--- Extracted records Enclosed Below ---

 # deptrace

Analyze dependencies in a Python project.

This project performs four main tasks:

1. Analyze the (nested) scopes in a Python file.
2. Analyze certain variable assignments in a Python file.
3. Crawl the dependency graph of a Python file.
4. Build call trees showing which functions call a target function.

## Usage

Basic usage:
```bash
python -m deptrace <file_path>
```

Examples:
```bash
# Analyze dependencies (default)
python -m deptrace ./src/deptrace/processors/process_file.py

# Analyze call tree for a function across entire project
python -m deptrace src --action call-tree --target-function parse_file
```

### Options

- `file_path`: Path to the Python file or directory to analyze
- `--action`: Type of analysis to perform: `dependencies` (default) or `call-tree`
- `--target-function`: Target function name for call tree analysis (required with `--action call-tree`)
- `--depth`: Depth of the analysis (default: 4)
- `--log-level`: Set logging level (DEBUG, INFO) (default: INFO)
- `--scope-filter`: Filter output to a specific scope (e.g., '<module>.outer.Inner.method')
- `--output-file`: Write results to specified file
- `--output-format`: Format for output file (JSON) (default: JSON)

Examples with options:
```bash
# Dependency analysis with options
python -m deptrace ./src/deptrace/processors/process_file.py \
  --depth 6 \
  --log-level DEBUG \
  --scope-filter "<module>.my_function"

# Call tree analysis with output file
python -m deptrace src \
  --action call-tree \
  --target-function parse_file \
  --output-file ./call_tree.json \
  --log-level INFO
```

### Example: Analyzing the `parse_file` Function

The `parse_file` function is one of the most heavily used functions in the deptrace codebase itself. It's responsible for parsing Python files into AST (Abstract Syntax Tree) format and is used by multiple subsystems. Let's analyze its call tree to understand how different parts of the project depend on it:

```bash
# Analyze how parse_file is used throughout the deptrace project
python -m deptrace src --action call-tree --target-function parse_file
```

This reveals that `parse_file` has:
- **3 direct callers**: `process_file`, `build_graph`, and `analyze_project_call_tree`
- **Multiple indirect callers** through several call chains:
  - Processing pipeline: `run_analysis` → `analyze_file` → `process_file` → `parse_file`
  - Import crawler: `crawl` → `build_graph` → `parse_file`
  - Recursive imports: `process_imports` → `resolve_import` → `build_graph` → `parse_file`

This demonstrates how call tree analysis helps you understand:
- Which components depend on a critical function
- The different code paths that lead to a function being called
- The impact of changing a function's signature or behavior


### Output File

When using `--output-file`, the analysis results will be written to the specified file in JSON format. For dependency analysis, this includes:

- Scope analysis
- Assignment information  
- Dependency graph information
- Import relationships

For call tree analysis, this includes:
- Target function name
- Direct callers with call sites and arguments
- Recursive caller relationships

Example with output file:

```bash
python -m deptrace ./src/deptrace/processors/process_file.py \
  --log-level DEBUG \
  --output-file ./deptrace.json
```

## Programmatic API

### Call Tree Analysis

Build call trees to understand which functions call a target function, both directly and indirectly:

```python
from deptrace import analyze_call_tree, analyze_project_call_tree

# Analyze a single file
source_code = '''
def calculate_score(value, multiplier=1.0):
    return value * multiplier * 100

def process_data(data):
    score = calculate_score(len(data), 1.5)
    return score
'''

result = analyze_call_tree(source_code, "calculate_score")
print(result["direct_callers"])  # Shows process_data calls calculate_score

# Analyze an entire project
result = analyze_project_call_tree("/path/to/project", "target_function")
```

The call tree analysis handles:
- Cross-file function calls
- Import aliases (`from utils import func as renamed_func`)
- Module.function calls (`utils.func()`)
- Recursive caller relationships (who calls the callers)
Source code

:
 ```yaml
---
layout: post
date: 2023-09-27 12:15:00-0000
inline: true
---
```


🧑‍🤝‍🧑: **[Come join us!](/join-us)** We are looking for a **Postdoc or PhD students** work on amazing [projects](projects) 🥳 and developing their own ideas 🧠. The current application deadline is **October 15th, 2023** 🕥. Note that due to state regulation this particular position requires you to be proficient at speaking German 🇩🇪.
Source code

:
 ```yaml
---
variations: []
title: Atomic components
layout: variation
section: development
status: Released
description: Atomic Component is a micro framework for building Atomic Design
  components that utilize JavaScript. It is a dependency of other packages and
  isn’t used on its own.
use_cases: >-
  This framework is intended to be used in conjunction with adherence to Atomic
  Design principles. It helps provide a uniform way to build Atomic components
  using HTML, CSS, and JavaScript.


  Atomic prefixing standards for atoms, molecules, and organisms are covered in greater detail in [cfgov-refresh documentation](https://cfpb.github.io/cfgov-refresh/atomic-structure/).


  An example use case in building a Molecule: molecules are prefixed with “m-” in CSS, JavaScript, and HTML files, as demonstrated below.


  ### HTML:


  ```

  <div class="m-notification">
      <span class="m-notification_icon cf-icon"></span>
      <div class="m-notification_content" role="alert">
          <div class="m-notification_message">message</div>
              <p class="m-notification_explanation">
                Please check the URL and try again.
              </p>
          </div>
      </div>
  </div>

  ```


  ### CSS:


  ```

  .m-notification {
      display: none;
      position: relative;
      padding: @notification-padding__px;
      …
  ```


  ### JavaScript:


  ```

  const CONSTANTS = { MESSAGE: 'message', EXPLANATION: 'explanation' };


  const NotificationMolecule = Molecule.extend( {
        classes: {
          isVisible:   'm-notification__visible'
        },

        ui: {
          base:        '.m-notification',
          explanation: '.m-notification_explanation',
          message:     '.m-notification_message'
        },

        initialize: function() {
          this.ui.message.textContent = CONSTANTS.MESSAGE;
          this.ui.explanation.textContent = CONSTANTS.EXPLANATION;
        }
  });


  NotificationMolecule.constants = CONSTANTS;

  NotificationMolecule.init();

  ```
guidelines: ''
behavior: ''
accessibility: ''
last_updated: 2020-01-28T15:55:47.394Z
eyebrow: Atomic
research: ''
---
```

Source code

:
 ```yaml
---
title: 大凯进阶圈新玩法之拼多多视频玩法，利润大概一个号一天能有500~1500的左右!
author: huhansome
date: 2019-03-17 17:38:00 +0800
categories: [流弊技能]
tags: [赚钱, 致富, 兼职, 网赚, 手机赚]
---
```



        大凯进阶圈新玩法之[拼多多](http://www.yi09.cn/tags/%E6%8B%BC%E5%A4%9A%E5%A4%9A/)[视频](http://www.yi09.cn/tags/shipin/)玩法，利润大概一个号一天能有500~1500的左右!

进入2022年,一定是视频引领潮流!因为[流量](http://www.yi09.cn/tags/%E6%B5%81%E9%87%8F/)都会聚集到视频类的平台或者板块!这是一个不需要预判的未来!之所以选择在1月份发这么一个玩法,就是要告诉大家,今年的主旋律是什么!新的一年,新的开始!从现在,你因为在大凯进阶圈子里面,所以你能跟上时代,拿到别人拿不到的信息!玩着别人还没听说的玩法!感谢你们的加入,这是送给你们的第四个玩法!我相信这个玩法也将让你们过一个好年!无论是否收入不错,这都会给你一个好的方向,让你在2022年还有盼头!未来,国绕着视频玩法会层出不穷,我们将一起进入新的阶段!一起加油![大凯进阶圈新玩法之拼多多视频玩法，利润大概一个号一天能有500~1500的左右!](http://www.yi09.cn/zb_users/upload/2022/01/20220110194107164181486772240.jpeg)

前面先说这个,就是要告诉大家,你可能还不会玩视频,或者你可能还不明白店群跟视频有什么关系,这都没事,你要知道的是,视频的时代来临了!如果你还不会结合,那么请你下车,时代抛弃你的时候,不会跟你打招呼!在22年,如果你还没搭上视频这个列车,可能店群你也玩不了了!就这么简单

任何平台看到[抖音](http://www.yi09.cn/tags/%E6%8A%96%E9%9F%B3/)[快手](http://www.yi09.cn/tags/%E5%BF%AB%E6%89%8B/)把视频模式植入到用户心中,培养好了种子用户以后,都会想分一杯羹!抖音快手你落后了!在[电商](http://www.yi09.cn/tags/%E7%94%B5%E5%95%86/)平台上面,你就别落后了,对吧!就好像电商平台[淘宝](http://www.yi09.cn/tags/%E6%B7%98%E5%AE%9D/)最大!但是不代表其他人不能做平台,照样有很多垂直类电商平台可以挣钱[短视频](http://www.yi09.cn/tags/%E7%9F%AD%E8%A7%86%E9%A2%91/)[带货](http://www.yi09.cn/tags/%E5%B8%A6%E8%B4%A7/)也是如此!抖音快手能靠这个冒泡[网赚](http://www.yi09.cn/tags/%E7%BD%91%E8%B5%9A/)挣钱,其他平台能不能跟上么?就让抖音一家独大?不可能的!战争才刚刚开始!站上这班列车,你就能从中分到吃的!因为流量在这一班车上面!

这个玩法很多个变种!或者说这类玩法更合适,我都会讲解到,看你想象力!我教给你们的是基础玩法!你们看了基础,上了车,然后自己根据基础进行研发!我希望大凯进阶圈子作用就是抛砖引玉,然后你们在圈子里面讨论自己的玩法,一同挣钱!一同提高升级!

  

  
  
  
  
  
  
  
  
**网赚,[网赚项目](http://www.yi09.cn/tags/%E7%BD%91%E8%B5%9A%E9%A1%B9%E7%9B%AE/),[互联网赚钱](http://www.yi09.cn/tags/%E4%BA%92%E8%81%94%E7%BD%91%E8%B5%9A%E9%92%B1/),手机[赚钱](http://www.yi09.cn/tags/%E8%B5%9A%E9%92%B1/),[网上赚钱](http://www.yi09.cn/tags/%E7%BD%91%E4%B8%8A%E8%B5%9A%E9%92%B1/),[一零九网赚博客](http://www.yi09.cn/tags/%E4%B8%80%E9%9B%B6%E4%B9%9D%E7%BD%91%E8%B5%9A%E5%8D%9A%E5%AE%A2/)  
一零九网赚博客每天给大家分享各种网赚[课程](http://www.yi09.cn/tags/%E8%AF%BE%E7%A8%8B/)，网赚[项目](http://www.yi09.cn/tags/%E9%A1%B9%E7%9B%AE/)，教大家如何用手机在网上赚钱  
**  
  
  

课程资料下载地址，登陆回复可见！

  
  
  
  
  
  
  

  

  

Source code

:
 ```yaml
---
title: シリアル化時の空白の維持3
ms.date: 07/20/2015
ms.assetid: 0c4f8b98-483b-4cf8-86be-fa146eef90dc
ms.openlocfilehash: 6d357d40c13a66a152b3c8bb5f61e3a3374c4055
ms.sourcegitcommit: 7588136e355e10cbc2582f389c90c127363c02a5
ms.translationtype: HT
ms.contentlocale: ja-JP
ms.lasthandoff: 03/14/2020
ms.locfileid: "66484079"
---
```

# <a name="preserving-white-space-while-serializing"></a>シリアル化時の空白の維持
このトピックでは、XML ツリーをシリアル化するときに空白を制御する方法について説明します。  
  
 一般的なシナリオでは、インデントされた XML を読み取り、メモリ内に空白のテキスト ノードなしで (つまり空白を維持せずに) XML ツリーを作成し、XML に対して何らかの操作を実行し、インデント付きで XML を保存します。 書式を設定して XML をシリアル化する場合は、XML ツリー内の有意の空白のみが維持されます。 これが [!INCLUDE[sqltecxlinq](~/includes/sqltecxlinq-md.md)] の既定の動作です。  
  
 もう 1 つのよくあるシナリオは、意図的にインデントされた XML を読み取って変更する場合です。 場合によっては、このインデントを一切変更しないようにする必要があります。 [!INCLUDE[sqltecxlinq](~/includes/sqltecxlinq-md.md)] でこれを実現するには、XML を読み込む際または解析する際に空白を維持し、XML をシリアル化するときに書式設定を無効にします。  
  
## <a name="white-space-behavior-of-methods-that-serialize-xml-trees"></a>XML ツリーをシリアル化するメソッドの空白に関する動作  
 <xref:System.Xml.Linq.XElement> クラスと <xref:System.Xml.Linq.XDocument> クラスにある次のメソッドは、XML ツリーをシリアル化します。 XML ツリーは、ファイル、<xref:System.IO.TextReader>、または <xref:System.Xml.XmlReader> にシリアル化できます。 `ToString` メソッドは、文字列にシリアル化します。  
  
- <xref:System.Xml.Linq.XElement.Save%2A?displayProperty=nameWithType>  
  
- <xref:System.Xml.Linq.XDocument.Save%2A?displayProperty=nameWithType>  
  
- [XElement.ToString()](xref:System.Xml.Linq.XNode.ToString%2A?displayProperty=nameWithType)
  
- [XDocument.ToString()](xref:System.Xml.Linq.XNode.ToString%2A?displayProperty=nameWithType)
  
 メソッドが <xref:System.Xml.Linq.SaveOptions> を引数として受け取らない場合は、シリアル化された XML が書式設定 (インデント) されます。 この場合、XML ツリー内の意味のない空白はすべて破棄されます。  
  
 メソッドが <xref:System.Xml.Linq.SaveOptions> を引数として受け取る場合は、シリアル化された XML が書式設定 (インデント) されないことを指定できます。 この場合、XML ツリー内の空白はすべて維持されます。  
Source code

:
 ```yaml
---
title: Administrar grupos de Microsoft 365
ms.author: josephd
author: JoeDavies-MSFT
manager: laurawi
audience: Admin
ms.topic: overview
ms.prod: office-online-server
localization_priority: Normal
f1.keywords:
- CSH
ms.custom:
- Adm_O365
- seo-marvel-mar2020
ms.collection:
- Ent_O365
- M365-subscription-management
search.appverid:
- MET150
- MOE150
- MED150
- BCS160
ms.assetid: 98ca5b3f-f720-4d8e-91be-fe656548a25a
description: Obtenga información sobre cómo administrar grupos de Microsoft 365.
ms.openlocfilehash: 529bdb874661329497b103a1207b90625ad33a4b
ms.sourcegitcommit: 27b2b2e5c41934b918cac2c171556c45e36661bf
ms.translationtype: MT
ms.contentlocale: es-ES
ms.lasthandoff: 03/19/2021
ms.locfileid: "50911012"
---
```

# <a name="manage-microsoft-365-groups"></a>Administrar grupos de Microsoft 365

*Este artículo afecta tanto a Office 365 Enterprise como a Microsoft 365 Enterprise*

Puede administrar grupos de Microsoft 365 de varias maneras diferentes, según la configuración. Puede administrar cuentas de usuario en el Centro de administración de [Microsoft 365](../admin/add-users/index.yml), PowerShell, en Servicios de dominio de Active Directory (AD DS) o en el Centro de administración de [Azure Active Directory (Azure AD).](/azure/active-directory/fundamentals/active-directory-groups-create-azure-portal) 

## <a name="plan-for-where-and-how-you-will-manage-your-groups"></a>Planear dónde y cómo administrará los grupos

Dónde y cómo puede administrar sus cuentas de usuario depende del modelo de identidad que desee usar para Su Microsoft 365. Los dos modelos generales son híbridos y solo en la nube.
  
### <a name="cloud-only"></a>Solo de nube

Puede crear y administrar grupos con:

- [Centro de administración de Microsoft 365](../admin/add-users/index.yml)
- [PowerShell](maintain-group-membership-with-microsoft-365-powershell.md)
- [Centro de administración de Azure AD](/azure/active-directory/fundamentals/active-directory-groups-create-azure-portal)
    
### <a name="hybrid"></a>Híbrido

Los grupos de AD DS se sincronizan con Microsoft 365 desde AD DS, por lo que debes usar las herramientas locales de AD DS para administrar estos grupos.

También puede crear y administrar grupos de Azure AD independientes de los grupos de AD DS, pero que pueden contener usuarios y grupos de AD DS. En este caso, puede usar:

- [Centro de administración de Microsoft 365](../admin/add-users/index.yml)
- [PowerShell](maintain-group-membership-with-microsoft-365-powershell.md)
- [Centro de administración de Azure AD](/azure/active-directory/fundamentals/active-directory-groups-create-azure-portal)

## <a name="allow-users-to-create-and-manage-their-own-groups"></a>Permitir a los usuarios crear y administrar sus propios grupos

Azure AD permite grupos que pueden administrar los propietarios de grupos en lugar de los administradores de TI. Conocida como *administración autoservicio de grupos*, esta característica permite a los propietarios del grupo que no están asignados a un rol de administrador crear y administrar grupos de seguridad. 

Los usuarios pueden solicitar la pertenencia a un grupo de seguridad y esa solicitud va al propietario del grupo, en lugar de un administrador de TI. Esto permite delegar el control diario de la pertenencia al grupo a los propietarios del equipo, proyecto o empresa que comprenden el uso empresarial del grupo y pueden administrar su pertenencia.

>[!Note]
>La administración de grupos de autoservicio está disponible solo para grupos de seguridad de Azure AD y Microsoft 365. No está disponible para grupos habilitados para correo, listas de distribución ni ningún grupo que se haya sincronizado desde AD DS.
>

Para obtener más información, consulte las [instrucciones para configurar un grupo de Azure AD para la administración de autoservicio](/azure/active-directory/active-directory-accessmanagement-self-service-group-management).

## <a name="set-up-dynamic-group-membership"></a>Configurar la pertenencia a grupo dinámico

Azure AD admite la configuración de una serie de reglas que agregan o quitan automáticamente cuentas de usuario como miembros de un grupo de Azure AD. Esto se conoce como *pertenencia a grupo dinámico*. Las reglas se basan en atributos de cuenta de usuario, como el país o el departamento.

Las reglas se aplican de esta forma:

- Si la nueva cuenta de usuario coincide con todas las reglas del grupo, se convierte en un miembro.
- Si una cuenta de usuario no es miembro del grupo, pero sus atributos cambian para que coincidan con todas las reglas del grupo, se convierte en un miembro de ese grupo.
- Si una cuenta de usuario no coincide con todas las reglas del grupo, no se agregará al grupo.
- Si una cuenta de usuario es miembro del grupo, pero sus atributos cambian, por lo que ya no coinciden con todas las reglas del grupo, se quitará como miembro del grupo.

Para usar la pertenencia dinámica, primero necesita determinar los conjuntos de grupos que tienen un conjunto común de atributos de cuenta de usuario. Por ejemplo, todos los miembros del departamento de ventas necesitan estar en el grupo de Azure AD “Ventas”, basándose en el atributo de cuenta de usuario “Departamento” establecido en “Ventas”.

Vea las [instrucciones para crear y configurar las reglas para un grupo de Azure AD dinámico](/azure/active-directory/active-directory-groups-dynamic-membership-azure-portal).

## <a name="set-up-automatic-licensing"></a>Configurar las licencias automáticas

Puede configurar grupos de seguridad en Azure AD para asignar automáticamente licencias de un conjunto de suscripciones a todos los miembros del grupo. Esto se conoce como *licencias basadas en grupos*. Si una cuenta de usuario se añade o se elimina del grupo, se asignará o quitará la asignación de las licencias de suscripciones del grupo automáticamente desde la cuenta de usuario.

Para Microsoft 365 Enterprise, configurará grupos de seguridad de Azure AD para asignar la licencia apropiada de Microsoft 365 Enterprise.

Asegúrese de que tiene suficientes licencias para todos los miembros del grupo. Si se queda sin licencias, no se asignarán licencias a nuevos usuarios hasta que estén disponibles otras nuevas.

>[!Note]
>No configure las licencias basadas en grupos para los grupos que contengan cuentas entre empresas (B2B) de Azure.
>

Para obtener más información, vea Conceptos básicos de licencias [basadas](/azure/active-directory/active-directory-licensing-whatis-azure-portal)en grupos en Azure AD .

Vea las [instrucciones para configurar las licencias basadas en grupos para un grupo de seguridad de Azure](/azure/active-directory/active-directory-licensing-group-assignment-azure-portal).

--- End of Enclosed Extracted records ---

:: Task to complete ::
Taking the lines of the listing one by one, count those that contain "title", and answer with the number only.

:: Your response ::
4